One of the major goals of pyOptSparse
is to enable the use of
sparse constraint jacobians. (Hence the ‘Sparse` in the name!).
Manually computing sparsity structure of the constraint Jacobian is
tedious at best and become even more complicated as optimization
scripts are modified by adding or deleting design variables and/or
constraints. pyOptSParse
is designed to greatly facilitate the
assembly of sparse constraint jacobians, alleviating the user of thus
burden. The idea is that instead of the user computing a dense matrix
representing the constraint jacobian, a dictionary of keys
approach is used which allows incrementally specifying parts of the
constraint jacobain. Consider the optimization problem given below:
varA (3) varB (1) varC (3)
+--------------------------------+
conA (2) | | X | X |
----------------------------------
conB (2) | X | | X |
----------------------------------
conC (4) | X | X | X |
----------------------------------
conD (3) | | | X |
+--------------------------------+
The X
’s denote which parts of the jacobian have non-zero
values. pyOptSparse
does not determine the sparsity structure of
the jacobian automatally, it must be specified by the user during
calls to addCon
and addConGroup
. By way of example, the code
that generates the hypothetical optimization problem is as follows:
optProb.addVarGroup('varA', 3)
optProb.addVarGroup('varB', 1)
optProb.addVarGroup('varC', 3)
optProb.addConGroup('conA', 2, upper=0.0, wrt=['varB', 'varC'])
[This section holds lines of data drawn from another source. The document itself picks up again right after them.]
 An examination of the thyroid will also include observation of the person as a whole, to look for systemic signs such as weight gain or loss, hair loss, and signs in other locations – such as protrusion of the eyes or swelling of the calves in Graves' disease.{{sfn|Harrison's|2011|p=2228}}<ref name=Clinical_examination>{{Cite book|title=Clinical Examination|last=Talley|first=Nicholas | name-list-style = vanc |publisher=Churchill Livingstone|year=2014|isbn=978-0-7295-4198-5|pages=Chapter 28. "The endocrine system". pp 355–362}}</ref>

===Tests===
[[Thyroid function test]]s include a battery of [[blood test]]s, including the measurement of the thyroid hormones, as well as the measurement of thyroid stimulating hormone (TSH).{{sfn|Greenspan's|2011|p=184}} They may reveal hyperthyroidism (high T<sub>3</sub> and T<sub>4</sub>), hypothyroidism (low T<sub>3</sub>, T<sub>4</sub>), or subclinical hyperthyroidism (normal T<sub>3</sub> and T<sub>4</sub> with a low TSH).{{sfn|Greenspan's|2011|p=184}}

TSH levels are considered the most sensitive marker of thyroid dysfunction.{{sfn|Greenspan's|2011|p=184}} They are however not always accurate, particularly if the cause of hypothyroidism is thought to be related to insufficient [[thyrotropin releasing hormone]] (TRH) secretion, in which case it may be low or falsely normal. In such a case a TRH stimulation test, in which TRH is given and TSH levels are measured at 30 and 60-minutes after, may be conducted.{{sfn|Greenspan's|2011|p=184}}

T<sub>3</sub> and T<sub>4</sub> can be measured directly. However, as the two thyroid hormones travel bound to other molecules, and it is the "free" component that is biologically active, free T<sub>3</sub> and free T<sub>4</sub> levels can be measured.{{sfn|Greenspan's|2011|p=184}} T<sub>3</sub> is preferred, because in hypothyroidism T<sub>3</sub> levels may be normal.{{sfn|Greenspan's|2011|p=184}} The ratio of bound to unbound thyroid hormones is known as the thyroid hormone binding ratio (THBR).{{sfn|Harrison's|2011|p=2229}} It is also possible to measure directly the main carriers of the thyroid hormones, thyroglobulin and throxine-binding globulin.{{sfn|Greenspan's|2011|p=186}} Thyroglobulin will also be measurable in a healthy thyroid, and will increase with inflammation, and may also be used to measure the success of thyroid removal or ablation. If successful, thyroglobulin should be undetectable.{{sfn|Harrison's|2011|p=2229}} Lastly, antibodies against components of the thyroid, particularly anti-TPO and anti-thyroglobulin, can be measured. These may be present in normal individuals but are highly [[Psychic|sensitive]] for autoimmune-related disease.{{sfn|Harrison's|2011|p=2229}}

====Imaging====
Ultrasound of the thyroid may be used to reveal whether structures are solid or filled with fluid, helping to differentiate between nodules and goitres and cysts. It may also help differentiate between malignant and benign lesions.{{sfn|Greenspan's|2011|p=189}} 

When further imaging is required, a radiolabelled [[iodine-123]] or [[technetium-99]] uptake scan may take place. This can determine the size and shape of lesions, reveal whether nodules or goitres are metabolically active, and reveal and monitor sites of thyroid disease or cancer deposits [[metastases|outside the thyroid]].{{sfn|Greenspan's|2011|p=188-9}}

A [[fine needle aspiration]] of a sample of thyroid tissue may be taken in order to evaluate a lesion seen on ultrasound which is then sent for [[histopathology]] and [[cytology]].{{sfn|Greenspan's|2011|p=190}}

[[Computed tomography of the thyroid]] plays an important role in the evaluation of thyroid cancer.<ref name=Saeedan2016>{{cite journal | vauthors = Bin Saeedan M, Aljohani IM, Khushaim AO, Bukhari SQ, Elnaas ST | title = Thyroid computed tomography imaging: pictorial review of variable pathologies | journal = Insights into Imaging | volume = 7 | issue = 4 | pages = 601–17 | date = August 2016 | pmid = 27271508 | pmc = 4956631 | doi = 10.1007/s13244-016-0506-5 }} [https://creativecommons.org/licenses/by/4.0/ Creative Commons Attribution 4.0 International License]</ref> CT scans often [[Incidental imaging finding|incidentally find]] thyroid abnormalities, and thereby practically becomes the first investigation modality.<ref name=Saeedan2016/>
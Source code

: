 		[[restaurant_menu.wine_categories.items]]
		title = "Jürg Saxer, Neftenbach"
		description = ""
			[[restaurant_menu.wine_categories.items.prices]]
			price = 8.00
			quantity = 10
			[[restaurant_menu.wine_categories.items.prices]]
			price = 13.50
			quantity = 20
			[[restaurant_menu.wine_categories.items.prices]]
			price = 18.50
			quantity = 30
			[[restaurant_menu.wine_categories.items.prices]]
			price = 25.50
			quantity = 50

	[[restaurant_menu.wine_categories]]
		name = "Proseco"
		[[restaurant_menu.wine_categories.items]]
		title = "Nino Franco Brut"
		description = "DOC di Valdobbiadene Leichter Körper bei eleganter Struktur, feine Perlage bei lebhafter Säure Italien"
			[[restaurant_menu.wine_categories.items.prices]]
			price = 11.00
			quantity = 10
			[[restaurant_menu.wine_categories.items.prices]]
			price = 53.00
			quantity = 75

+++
optProb.addConGroup('conB', 2, upper=0.0, wrt=['varC', 'varA'])
optProb.addConGroup('conC', 4, upper=0.0)
optProb.addConGroup('conD', 3, upper=0.0, wrt=['varC'])
Note that the order of the wrt
(which stands for with-respect-to)
is not significant. Furthermore, if the wrt
argument is omitted
altogether, pyOptSparse
assumes that the constraint is dense.
Using the wrt
keyword allows the user to determine the overall
sparsity structure of the constraint jacobian. However, we have
currently assumed that each of the blocks with an X
in is a dense
sub-block. pyOptSparse
allows each of the sub-blocks to itself
be sparse. pyOptSparse
requires that this sparsity structure to be
specified when the constraint is added. This information is supplied
through the jac
keyword argument. Lets say, that the (conD, varC)
block of the jacobian is actually a sparse and linear. By way of
example, the call instead may be as follows:
jac = sparse.lil_matrix((3,3))
jac[0,0] = 1.0
jac[1,1] = 4.0
jac[2,2] = 5.0
optProb.addConGroup('conD', 3, upper=0.0, wrt=['varC'], linear=True, jac={'varC':jac})
We have created a linked list sparse matrix using
scipy.sparse
. Any scipy sparse matrix format can be accepted. We
have then provided this constraint jacobian using the jac=
keyword
argument. This argument is a dictionary, and the keys must match the
design variable sets given in the wrt
to keyword. Essentially what
we have done is specified the which blocks of the constraint rows are
non-zero, and provided the sparsity structure of ones that are sparse.
For linear constraints the values in jac
are meaningful: They must
be the actual linear constraint jacobian values (which do not
change). For non-linear constraints, on the sparsity structure
(non-zero pattern) is significant. The values themselves will be
determined by a call the sens() function.
Also note, that the wrt
and jac
keyword arguments are only
supported when user-supplied sensitivity is used. If one used the
automatic gradient in pyOptSparse
the constraint jacobian will
necessarily be dense.
Objectives¶
Each optimization will require at least one objective to be added. This is accomplished using a the call:
otpProb.addObj('obj')
What this does is tell pyOptSparse
that the key obj
in the
function returns will be taken as the objective. For optimizers that
can do multi-objective optimization, (NSGA2 for example) multiple
objectives can be added. Optimizers that can only handle one objective
enforce that only a single objective is added to the optimization description.